Vers la fin des années 1980, le gouvernement détenait directement ou indirectement près de 40% du secteur industriel, soit la part la plus importante en dehors de l'ancien bloc communiste.
À cette époque, plusieurs des compagnies publiques étaient considérées comme non rentables, car dépendant des fonds publics, indique le «Times», ajoutant que le monopole de ces entreprises par l'Apartheid a fait d'elles des domaines strictement réservés aux blancs au dépens de la majorité noire.
Après la fin de l'Apartheid, l'espoir naissait de voir ces compagnies se transformer en moteur pour corriger les déséquilibres sociaux et économiques.

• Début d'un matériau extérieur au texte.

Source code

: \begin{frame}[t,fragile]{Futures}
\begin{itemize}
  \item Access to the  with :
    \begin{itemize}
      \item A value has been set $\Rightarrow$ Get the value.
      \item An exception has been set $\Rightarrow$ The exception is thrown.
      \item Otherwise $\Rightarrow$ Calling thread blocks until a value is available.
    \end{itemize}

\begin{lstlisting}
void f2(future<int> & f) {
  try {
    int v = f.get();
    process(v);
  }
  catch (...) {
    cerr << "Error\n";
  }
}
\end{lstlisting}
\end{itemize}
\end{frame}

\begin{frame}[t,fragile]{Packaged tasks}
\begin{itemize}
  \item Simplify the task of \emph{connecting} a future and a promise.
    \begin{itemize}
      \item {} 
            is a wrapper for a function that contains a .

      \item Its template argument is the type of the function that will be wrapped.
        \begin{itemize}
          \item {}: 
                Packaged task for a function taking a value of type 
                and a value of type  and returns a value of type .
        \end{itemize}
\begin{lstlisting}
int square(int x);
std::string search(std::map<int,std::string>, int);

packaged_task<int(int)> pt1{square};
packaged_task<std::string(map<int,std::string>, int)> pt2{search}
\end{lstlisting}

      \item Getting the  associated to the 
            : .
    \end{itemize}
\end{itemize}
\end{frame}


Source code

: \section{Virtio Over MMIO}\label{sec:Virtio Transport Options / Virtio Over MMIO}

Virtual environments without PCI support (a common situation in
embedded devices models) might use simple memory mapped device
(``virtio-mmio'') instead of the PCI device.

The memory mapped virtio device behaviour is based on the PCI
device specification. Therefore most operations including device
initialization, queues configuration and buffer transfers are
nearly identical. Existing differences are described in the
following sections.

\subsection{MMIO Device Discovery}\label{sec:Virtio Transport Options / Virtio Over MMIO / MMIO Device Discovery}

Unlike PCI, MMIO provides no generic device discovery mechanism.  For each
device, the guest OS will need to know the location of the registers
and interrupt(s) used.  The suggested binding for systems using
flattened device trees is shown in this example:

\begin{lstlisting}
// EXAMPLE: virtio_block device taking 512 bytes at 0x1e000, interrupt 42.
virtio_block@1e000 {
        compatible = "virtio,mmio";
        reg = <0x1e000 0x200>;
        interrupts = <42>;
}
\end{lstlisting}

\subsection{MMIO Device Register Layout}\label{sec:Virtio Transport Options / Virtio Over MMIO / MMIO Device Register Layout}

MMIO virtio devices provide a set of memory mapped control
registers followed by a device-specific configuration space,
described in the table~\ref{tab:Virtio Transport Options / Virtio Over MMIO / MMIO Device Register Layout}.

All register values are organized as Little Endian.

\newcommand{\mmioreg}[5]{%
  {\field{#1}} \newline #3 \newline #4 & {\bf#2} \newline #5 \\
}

Cette situation, indique le journal, a entrainé une hausse importante des fonds injectés dans ces compagnies pour fournir les services de base à une majorité noire largement déshéritée.
L'emploi à outrance et la désignation sur la base de considérations purement politiques de personnes peu compétentes pour diriger ces entités ont empiré la situation de ces entreprises, déplore le journal.
«Nous avons hérité de montres sans prendre la peine de les améliorer», indique Gary Van Staden, analyste au cabinet NKC African Economist, ajoutant que les compagnies publiques ne sont pas dotées de dirigeants de qualité capables de faire de ces corporations des vecteurs de croissance. «Ces compagnies ne sont plus ni productives ni rentables», s'insurge-t-il.
Pour faire sortir ces grandes compagnies de leur situation actuelle, certains analystes comme Attard-Montalto du cabinet Nomura, proposent de retirer au gouvernement l'autorité de désigner les patrons de ces corporations.
L'Afrique du Sud doit prendre les décisions qui s'imposent pour promouvoir l'efficacité de ces compagnies pour faire d'elles un réel moteur de croissance capable de générer les emplois dont le pays a besoin pour juguler un taux de chômage sans cesse galopant, estime l'analyste.